• [INSTRUCTIONS FOR THE TASK] All lines from the entries below that contain the string "detectors" should be copied out.

• [Data extracted from a collection]
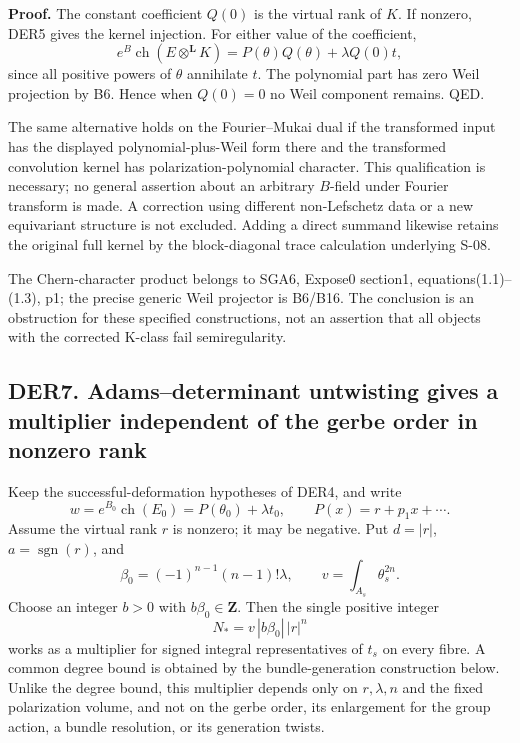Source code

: \documentclass[11pt,a4paper]{article}
\theoremstyle{definition}
\begin{document}
\textbf{Proof.} The constant coefficient \(Q(0)\) is the virtual rank of
\(K\). If nonzero, DER5 gives the kernel injection. For either value of
the coefficient, \[
 e^B\operatorname{ch}(E\otimes^{\mathbf L}K)
 =P(\theta)Q(\theta)+\lambda Q(0)t,
\tag{DER6}
\] since all positive powers of \(\theta\) annihilate \(t\). The
polynomial part has zero Weil projection by B6. Hence when \(Q(0)=0\) no
Weil component remains. QED.

The same alternative holds on the Fourier--Mukai dual if the transformed
input has the displayed polynomial-plus-Weil form there and the
transformed convolution kernel has polarization-polynomial character.
This qualification is necessary; no general assertion about an arbitrary
\(B\)-field under Fourier transform is made. A correction using
different non-Lefschetz data or a new equivariant structure is not
excluded. Adding a direct summand likewise retains the original full
kernel by the block-diagonal trace calculation underlying S-08.

The Chern-character product belongs to SGA6, Expose0 section1,
equations(1.1)--(1.3), p1; the precise generic Weil projector is B6/B16.
The conclusion is an obstruction for these specified constructions, not
an assertion that all objects with the corrected K-class fail
semiregularity.

\subsection{DER7. Adams--determinant untwisting gives a multiplier
independent of the gerbe order in nonzero
rank}\label{derived-functors-der7.-adamsdeterminant-untwisting-gives-a-multiplier-independent-of-the-gerbe-order-in-nonzero-rank}

Keep the successful-deformation hypotheses of DER4, and write \[
 w=e^{B_0}\operatorname{ch}(E_0)=P(\theta_0)+\lambda t_0,
 \qquad P(x)=r+p_1x+\cdots.
\] Assume the virtual rank \(r\) is nonzero; it may be negative. Put
\(d=|r|\), \(a=\operatorname{sgn}(r)\), and \[
 \beta_0=(-1)^{n-1}(n-1)!\lambda,\qquad
 v=\int_{A_s}\theta_s^{2n}.
\] Choose an integer \(b>0\) with \(b\beta_0\in\mathbf Z\). Then the
single positive integer \[
 N_*=v\,|b\beta_0|\,|r|^n
\tag{DER7a}
\] works as a multiplier for signed integral representatives of \(t_s\)
on every fibre. A common degree bound is obtained by the
bundle-generation construction below. Unlike the degree bound, this
multiplier depends only on \(r,\lambda,n\) and the fixed polarization
volume, and not on the gerbe order, its enlargement for the group
action, a bundle resolution, or its generation twists.
\end{document}
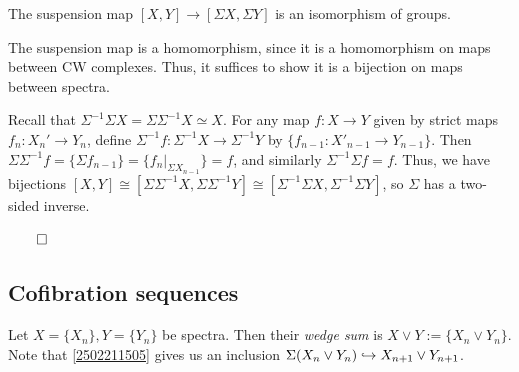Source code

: \documentclass{MetricNotes2023}
\def\inj{\ensuremath\hookrightarrow}
\def\done{\begin{flushright}\vspace{-4.35ex}\(\qed\)\end{flushright}}
\begin{document}
\begin{theorem}\label{2504151310}
The suspension map \([X,Y]\to [\Sigma X, \Sigma Y]\) is an isomorphism of groups.
\end{theorem}

\begin{ourproof}
The suspension map is a homomorphism, since it is a homomorphism on maps between CW complexes. Thus, it suffices to show it is a bijection on maps between spectra. 

Recall that \(\Sigma^{-1}\Sigma X=\Sigma\Sigma^{-1}X\simeq X\). For any map \(f : X \to Y\) given by strict maps \(f_n : X_n'\to Y_n\), define \(\Sigma^{-1}f : \Sigma^{-1}X \to \Sigma^{-1}Y\) by \(\{f_{n-1} : X'_{n-1}\to Y_{n-1}\}\). Then \(\Sigma\Sigma^{-1}f=\{\Sigma f_{n-1}\}=\{f_n|_{\Sigma X_{n-1}}\}=f\), and similarly \(\Sigma^{-1}\Sigma f =f\). Thus, we have bijections \([X,Y]\cong [\Sigma\Sigma^{-1}X, \Sigma\Sigma^{-1}Y]\cong [\Sigma^{-1}\Sigma X, \Sigma^{-1}\Sigma Y]\), so \(\Sigma\) has a two-sided inverse. \done
\end{ourproof}




\subsection{Cofibration sequences}\label{2503291211}

\begin{definition}
Let \(X=\{X_n\}, Y=\{Y_n\}\) be spectra. Then their \textit{wedge sum} %
 is \(X\vee Y :=\{X_n \vee Y_n\}\). Note that \ref{2502211505} gives us an inclusion \(\Sigma(X_n\vee Y_n)\inj X_{n+1}\vee Y_{n+1}\). 
\end{definition}
\end{document}
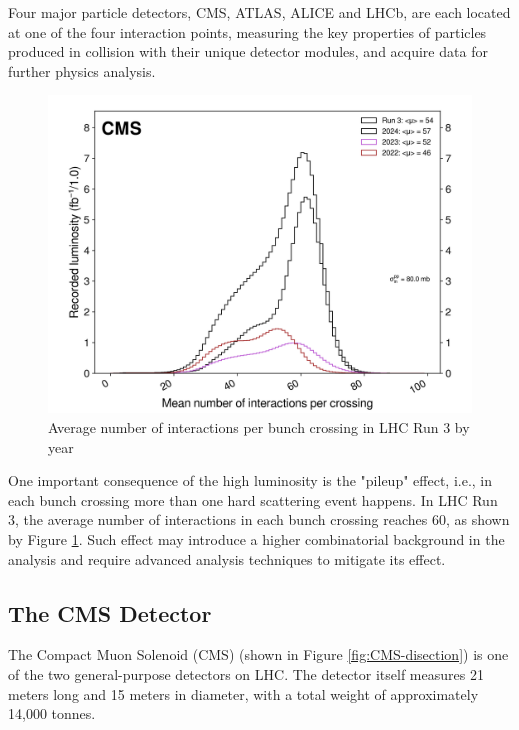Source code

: \documentclass[10pt,twocolumn]{article}
\begin{document}
Four major particle detectors, CMS, ATLAS, ALICE and LHCb, are each located at one of the four interaction points, measuring the key properties of particles produced in collision with their unique detector modules, and acquire data for further physics analysis.

\begin{figure}
    \centering
    \includegraphics[width=1.0\linewidth]{images/CMS_pileup_allYears_run3.png}
    \caption{Average number of interactions per bunch crossing in LHC Run 3 by year\cite{CMS:LUMI-PUB}}
    \label{fig:CMS_pileup}
\end{figure}

One important consequence of the high luminosity is the "pileup" effect, i.e., in each bunch crossing more than one hard scattering event happens. In LHC Run 3, the average number of interactions in each bunch crossing reaches 60, as shown by Figure \ref{fig:CMS_pileup}. \cite{CMS:LUMI-PUB} Such effect may introduce a higher combinatorial background in the analysis and require advanced analysis techniques to mitigate its effect.

\subsection{The CMS Detector}

The Compact Muon Solenoid (CMS) (shown in Figure \ref{fig:CMS-disection}) is one of the two general-purpose detectors on LHC. The detector itself measures 21 meters long and 15 meters in diameter, with a total weight of approximately 14,000 tonnes.
\end{document}
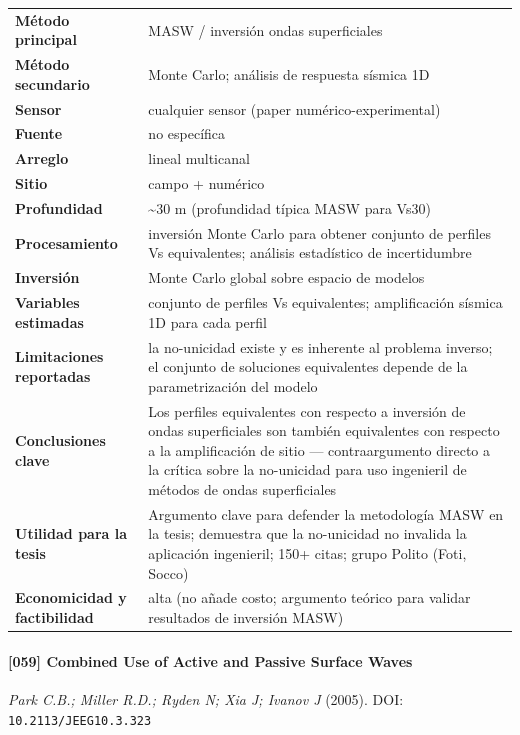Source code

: \begin{center}\scriptsize
\begin{tabularx}{\textwidth}{@{}>{\bfseries}p{3.3cm} X@{}}
\toprule
M\'etodo principal & MASW / inversión ondas superficiales \\
M\'etodo secundario & Monte Carlo; análisis de respuesta sísmica 1D \\
Sensor & cualquier sensor (paper numérico-experimental) \\
Fuente & no específica \\
Arreglo & lineal multicanal \\
Sitio & campo + numérico \\
Profundidad & \textasciitilde{}30 m (profundidad típica MASW para Vs30) \\
Procesamiento & inversión Monte Carlo para obtener conjunto de perfiles Vs equivalentes; análisis estadístico de incertidumbre \\
Inversi\'on & Monte Carlo global sobre espacio de modelos \\
Variables estimadas & conjunto de perfiles Vs equivalentes; amplificación sísmica 1D para cada perfil \\
Limitaciones reportadas & la no-unicidad existe y es inherente al problema inverso; el conjunto de soluciones equivalentes depende de la parametrización del modelo \\
Conclusiones clave & Los perfiles equivalentes con respecto a inversión de ondas superficiales son también equivalentes con respecto a la amplificación de sitio --- contraargumento directo a la crítica sobre la no-unicidad para uso ingenieril de métodos de ondas superficiales \\
Utilidad para la tesis & Argumento clave para defender la metodología MASW en la tesis; demuestra que la no-unicidad no invalida la aplicación ingenieril; 150+ citas; grupo Polito (Foti, Socco) \\
Economicidad y factibilidad & alta (no añade costo; argumento teórico para validar resultados de inversión MASW) \\
\bottomrule
\end{tabularx}
\end{center}

\paragraph{[059] Combined Use of Active and Passive Surface Waves} \emph{Park C.B.; Miller R.D.; Ryden N; Xia J; Ivanov J} (2005).
{\scriptsize DOI: \texttt{10.2113/JEEG10.3.323}}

• [TASK OUTPUT]
Four major particle detectors, CMS, ATLAS, ALICE and LHCb, are each located at one of the four interaction points, measuring the key properties of particles produced in collision with their unique detector modules, and acquire data for further physics analysis.
The Compact Muon Solenoid (CMS) (shown in Figure \ref{fig:CMS-disection}) is one of the two general-purpose detectors on LHC. The detector itself measures 21 meters long and 15 meters in diameter, with a total weight of approximately 14,000 tonnes.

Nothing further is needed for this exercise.